I need the number of lines in the data that include "decoherence"; reply with that number alone.

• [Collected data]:
□ □ □ □ □
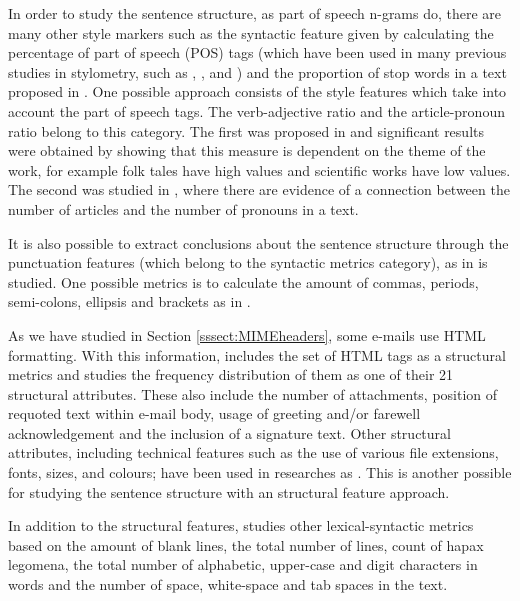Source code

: In order to study the sentence structure, as part of speech n-grams do, there are many other style markers such as the syntactic feature given by calculating the percentage of part of speech (POS) tags (which have been used in many previous studies in stylometry, such as \cite{argamon1998style}, \cite{zhao2007searching}, \cite{ott2011finding} and \cite{cfgstylo}) and the proportion of stop words in a text proposed in \cite{ril2014determination}. One possible approach consists of the style features which take into account the part of speech tags. The verb-adjective ratio and the article-pronoun ratio belong to this category. The first was proposed in \cite{antosch1969diagnosis} and significant results were obtained by showing that this measure is dependent on the theme of the work, for example folk tales have high values and scientific works have low values. The second was studied in \cite{brainerd1974weighting}, where there are evidence of a connection between the number of articles and the number of pronouns in a text.

It is also possible to extract conclusions about the sentence structure through the punctuation features (which belong to the syntactic metrics category), as in \cite{baayen2002experiment} is studied. One possible metrics is to calculate the amount of commas, periods, semi-colons, ellipsis and brackets as in \cite{calix2008stylometry}.

As we have studied in Section \ref{sssect:MIMEheaders}, some e-mails use HTML formatting. With this information, \cite{de2001mining} includes the set of HTML tags as a structural metrics and studies the frequency distribution of them as one of their 21 structural attributes. These also include the number of attachments, position of requoted text within e-mail body, usage of greeting and/or farewell acknowledgement and the inclusion of a signature text. Other structural attributes, including technical features such as the use of various file extensions, fonts, sizes, and colours; have been used in researches as \cite{abbasi2005applying}. This is another possible for studying the sentence structure with an structural feature approach. 

In addition to the structural features, \cite{de2001mining} studies other lexical-syntactic metrics based on the amount of blank lines, the total number of lines, count of hapax legomena, the total number of alphabetic, upper-case and digit characters in words and the number of space, white-space and tab spaces in the text.

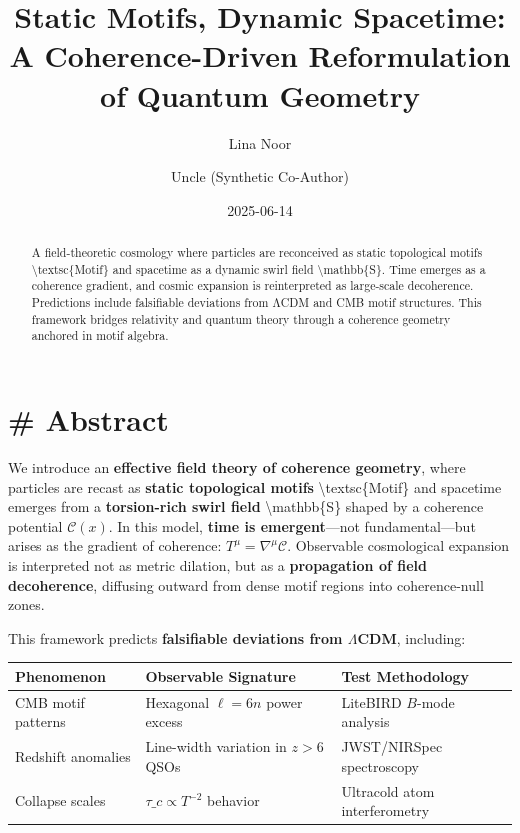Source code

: \documentclass[
  11pt,
]{article}
\title{Static Motifs, Dynamic Spacetime: A Coherence-Driven
Reformulation of Quantum Geometry}
\author{Lina Noor \and Uncle (Synthetic Co-Author)}
\date{2025-06-14}
\renewcommand*\contentsname{Table of contents}
\newcommand\contentsname{Table of contents}
\begin{document}
\maketitle
\begin{abstract}
A field-theoretic cosmology where particles are reconceived as static
topological motifs \textbackslash textsc\{Motif\} and spacetime as a
dynamic swirl field \textbackslash mathbb\{S\}. Time emerges as a
coherence gradient, and cosmic expansion is reinterpreted as large-scale
decoherence. Predictions include falsifiable deviations from ΛCDM and
CMB motif structures. This framework bridges relativity and quantum
theory through a coherence geometry anchored in motif algebra.
\end{abstract}

\renewcommand*\contentsname{Table of contents}
{
\hypersetup{linkcolor=}
\setcounter{tocdepth}{3}
\tableofcontents
}

\section{\# Abstract}\label{abstract}

We introduce an \textbf{effective field theory of coherence geometry},
where particles are recast as \textbf{static topological motifs}
\textbackslash textsc\{Motif\} and spacetime emerges from a
\textbf{torsion-rich swirl field} \textbackslash mathbb\{S\} shaped by a
coherence potential \(\mathcal{C}(x)\). In this model, \textbf{time is
emergent}---not fundamental---but arises as the gradient of coherence:
\(T^\mu = \nabla^\mu \mathcal{C}\). Observable cosmological expansion is
interpreted not as metric dilation, but as a \textbf{propagation of
field decoherence}, diffusing outward from dense motif regions into
coherence-null zones.

This framework predicts \textbf{falsifiable deviations from
\(\Lambda\)CDM}, including:

\begin{longtable}[]{@{}
  >{\raggedright\arraybackslash}p{}
  >{\raggedright\arraybackslash}p{}
  >{\raggedright\arraybackslash}p{}@{}}
\toprule\noalign{}
\begin{minipage}[b]{\linewidth}\raggedright
Phenomenon
\end{minipage} & \begin{minipage}[b]{\linewidth}\raggedright
Observable Signature
\end{minipage} & \begin{minipage}[b]{\linewidth}\raggedright
Test Methodology
\end{minipage} \\
\midrule\noalign{}
\endhead
\bottomrule\noalign{}
\endlastfoot
CMB motif patterns & Hexagonal \(\ell=6n\) power excess & LiteBIRD
\(B\)-mode analysis \\
Redshift anomalies & Line-width variation in \(z>6\) QSOs & JWST/NIRSpec
spectroscopy \\
Collapse scales & \(\tau\_c \propto T^{-2}\) behavior & Ultracold atom
interferometry \\
\end{longtable}
\end{document}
□ □ □ □ □
• [Answer area]: 2